4

I am trying to read in a very large (several GB) binary file with numpy.fromfile(). Reading in the entire file at once generates an out of memory error, so I want to create a loop to read and process N chunks of data at a time. Something like the following:

while True:
   numpy.fromfile(f, recordType, N)
   # proccess data 
   if f.EOF():
        break

How do I detect when I have reached the end of the file, so that I can break my loop?

Rachel
  • 43
  • 6
  • Perhaps using the h5py library is an option: https://stackoverflow.com/q/36291562/67579 – Willem Van Onsem Jul 25 '17 at 23:12
  • instead of a while loop, loop up the size of the file first and loop for the number of chunks you need to loop through – MrE Jul 25 '17 at 23:15
  • read the docs too, this method doesn't seem to be very portable or able to read any file... https://docs.scipy.org/doc/numpy/reference/generated/numpy.fromfile.html – MrE Jul 25 '17 at 23:16
  • @MrE that would probably make sense in this case, especially since an arbitrary N might not even divide the number of chunks in the file, but in general, is there no way to detect the end of file, if you aren't using read()? – Rachel Jul 25 '17 at 23:20
  • i thought you might be able to detect that you didn't read as many objects as you asked for, but the method does not return the count of object or anything apparently. – MrE Jul 25 '17 at 23:36
  • from the doc, fromfile will mostly read files written with tofile, or specific file formats.
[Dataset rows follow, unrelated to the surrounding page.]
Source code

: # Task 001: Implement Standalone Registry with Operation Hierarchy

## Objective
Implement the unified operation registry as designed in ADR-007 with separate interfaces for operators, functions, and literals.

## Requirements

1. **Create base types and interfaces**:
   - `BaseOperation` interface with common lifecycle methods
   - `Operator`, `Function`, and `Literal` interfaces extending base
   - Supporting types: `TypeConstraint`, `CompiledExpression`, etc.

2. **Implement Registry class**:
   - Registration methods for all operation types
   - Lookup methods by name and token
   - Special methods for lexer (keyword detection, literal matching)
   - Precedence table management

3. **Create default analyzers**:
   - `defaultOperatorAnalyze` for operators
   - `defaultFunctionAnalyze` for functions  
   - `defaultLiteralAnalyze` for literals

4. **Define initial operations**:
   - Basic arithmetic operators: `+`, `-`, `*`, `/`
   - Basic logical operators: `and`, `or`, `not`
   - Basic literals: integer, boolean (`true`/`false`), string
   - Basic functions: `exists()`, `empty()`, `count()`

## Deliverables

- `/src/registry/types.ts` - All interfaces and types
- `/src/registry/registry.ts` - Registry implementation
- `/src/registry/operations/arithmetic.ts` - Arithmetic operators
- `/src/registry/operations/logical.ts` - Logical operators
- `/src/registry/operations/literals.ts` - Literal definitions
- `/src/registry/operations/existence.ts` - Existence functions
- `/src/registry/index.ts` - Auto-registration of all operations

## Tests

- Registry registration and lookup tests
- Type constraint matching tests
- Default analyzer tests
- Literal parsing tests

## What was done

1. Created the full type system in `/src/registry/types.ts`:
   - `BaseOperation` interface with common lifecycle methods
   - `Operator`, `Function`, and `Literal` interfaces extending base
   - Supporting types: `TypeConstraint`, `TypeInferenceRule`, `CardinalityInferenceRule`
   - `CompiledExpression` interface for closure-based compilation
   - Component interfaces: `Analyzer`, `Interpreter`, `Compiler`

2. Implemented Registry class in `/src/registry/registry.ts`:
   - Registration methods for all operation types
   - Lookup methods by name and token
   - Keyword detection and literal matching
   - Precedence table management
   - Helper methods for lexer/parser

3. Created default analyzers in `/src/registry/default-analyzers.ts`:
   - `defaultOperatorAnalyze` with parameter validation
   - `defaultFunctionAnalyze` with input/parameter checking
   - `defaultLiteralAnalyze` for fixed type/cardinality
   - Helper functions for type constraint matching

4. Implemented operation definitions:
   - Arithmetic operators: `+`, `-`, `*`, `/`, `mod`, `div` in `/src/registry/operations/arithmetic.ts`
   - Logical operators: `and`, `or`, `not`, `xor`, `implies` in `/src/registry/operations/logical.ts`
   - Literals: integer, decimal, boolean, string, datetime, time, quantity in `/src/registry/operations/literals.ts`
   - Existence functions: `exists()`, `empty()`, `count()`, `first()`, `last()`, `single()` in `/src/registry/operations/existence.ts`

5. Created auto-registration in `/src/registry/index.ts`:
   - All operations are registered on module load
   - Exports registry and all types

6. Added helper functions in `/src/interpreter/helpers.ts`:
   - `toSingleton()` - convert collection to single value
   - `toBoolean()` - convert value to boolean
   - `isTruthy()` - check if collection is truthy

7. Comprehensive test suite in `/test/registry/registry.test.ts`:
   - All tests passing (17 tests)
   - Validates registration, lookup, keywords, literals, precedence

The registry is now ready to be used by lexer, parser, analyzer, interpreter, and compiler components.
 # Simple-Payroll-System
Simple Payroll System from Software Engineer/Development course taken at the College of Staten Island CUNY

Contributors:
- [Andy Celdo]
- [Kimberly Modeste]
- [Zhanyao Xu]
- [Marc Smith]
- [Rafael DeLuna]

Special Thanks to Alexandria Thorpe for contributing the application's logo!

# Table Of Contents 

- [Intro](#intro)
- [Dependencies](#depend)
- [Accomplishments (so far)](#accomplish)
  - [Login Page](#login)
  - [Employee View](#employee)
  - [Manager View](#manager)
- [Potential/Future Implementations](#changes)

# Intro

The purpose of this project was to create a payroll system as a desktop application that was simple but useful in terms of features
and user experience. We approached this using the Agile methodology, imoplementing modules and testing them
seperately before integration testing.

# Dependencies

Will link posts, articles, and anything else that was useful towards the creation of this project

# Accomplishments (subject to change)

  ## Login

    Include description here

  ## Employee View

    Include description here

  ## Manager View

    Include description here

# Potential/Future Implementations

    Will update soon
Did you check you were able to read your type of file? – MrE Jul 25 '17 at 23:37
  • anyways, if you get a OOM error when loading the file, you will get a OOM when reading with fromfile; unless you can process your data in chunks, there is no point in doing this. – MrE Jul 25 '17 at 23:38
  • @MrE I was using fromfile for a while for this type of file and everything worked fine, but I started working with larger files so when I ran the code as is, I got the OOM. I just want to adapt the current code to start handling the data in chunks, instead of loading it all at once. – Rachel Jul 25 '17 at 23:42
  • actually, i was wrong, the method does return the array, so you just need to check if the array length patches the number of objects you asked for. if you got less, then you know you read to the end of the file. worse case you have an exact partition of objects and the following call will return 0 objects – MrE Jul 25 '17 at 23:45
  • Is `f` a filename or an open file? – hpaulj Jul 26 '17 at 00:11
  • @hpaulj it can be either – Rachel Jul 26 '17 at 00:13
  • @hpaulj although in this case it makes sense to pass an open file, and not reopen it each time – Rachel Jul 26 '17 at 00:14
  • If it's an open file, you can load the next chunk; if it's filename, it starts reading from the start. `fromfile` doesn't have an `offset` parameter. – hpaulj Jul 26 '17 at 00:32

1 Answers1

3
while True:
   a = numpy.fromfile(f, recordType, N)
   # proccess data 
   if a.size < N:
        break
MrE
  • 19,584
  • 12
  • 87
  • 105